The Fine Line between Satisfaction and Complacent Mediocrity

It should come as no surprise to the reader when I conclude that a grounding in secular love ethics contributes to lasting flourishing intimate relationships. Science backs that up. Let’s start with the data on couples who adopt a fairness habit of mind with each other. A host of studies reveals that couples—dating, cohabitating, or married—in fair and equitable relationships report high degrees of passionate and companionate love, sexual satisfaction, marital happiness and stability, fewer affairs, and confidence in the durability of their commitment.29 Marriages where gender traditionalism exists and partners slot into hierarchical roles based on self-sacrifice and moral duty don’t fare as well. In the largest and most detailed study available of marital strengths and problems, involving over 50,000 couples, researchers uncovered that the greatest threat to a happy marriage was unequal sharing of power. Eighty-one percent of couples who believed their relationship was egalitarian were happily married, while 82 percent of couples in traditional/hierarchical marriages were unhappily married.30 On a similar note, a research team headed up by Nathan Leonhardt at the University of Toronto, looking at mutual respect and shared power in long-term marriages, concluded: “The ideal relationship seems built upon a feeling of mutual influence, rather than one or the other feeling that someone in the relationship has a higher level of power.”31

This is not to say that marriages where spouses have a shared religious outlook encouraging individual self-sacrifice and a belief in unequal gender roles cannot last—or be satisfying for that matter. We know from the work of Samuel Perry in the Department of Sociology at the University of Oklahoma that religiously committed couples tend to stay together and report high levels of relationship satisfaction.32 However, there’s a difference between being in a satisfactory relationship and being in a flourishing one. Being satisfied implies that you’re comfortable with the way things are. You’ve reached an end point or your limit; better to keep the bar where it is, not raise it. It’s a B-relationship. Not a bad grade but not a great grade either. There’s a thin line between being satisfied and being complacent with mediocrity.

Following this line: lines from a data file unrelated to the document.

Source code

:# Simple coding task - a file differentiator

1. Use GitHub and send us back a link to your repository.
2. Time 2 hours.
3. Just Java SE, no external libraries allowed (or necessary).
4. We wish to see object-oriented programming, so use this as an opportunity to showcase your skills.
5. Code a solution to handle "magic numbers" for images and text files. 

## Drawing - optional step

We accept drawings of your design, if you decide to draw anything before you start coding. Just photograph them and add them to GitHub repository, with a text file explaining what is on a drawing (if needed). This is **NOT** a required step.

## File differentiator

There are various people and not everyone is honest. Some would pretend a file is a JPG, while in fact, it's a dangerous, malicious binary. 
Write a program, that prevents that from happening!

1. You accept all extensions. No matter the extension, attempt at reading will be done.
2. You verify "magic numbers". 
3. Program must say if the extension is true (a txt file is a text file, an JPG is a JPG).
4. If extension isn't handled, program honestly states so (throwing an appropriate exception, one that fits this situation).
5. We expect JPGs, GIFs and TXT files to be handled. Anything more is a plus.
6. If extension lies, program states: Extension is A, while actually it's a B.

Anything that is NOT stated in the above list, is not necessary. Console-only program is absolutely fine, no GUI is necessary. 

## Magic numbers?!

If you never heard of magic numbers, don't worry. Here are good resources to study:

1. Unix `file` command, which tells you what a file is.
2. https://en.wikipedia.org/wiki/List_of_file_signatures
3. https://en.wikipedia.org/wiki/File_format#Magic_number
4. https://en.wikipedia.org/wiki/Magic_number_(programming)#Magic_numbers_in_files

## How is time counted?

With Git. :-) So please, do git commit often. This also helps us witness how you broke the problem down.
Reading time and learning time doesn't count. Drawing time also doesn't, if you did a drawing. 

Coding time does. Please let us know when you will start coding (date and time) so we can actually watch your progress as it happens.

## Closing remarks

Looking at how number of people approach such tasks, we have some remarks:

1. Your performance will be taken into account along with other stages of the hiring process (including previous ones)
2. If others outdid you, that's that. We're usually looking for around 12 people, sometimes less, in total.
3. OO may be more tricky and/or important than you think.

Flourishing—a word that has its roots in the ancient Greek Aristotelian term eudaimonia—and complacency aren’t good bedfellows. Flourishing emphasizes the mutual desire to enlarge each other’s well-being in a relationship. It involves not just showing interest in the life pursuits that provide meaning and purpose for a mate but actively supporting them. It’s about couples being authentic with each other, being real, and doing away with pretense. It’s about realizing a relationship’s full potential—not in a manic-like, enough-is-never-enough way and not in a let’s-reach-for-the-stars way, but in a let’s-really-settle-in-together way, digging in and locating the courage to push each other to make a good relationship better. The British philosopher Robert Goodin touches upon what it means to genuinely settle in for couples who fully commit to each other in a we-are-together-until-one-or-both-of-us-hits-the-grave-so-let’s-make-the-best-of-it way: “We do so with the intention and expectation of sticking with it more firmly and sometimes for different reasons than we would if we had chosen it for satisficing-style reasons alone.”33

As already mentioned, abiding by secular love ethics to sustain healthy romantic bonds is neither a mysterious nor otherworldly endeavor, nor is it a divine exercise in mutual self-sacrifice. It entails digging in and taking seriously the joint responsibility for the emotional upkeep involved and keeping the doors of physical intimacy open. Seizing upon the small opportunities to pay attention to each other more intently and be present during affectionate moments adds up over time. The goodwill bank account prospers. A delightful sense that      you’re freely giving the love your partner earns and getting the love you deserve kicks in. The wheels of give and get, and get and give, benevolently self-rotate. The negotiables get easier to handle—what color to paint the bathroom, sushi or Indian food when dining out, where to go on vacation, and whether your daughter should do chores to earn her allowance or just receive it. The mental chatter that arises after unpleasant interactions, where you try to persuade yourself that you could have done better with some fantasized other, gradually dies down over time. The low-grade ambivalence fades. There’s a steady dismantling of the unhelpful ideal that has long since set up residence in your head making you hold out for something else, something different, something better. Stephen Levine, in his concise book Demystifying Love, mentions this secretive resistance to truly committing to and settling into the preciousness of our loved one and the bond we have created together: “Much of adult life is spent with the awareness of the gap between our private sense of ideal love and our actual experience of ourself and our partner in a relationship.”34 The person you believed had the potential to be irreplaceable when you declared your marriage vows or professed a long-term commitment to has become irreplaceable in actuality. More awe-inspiring is the palpable sense that the intimate relationship you’ve jointly molded over the years—your mutual happiness project—has become irreplaceable.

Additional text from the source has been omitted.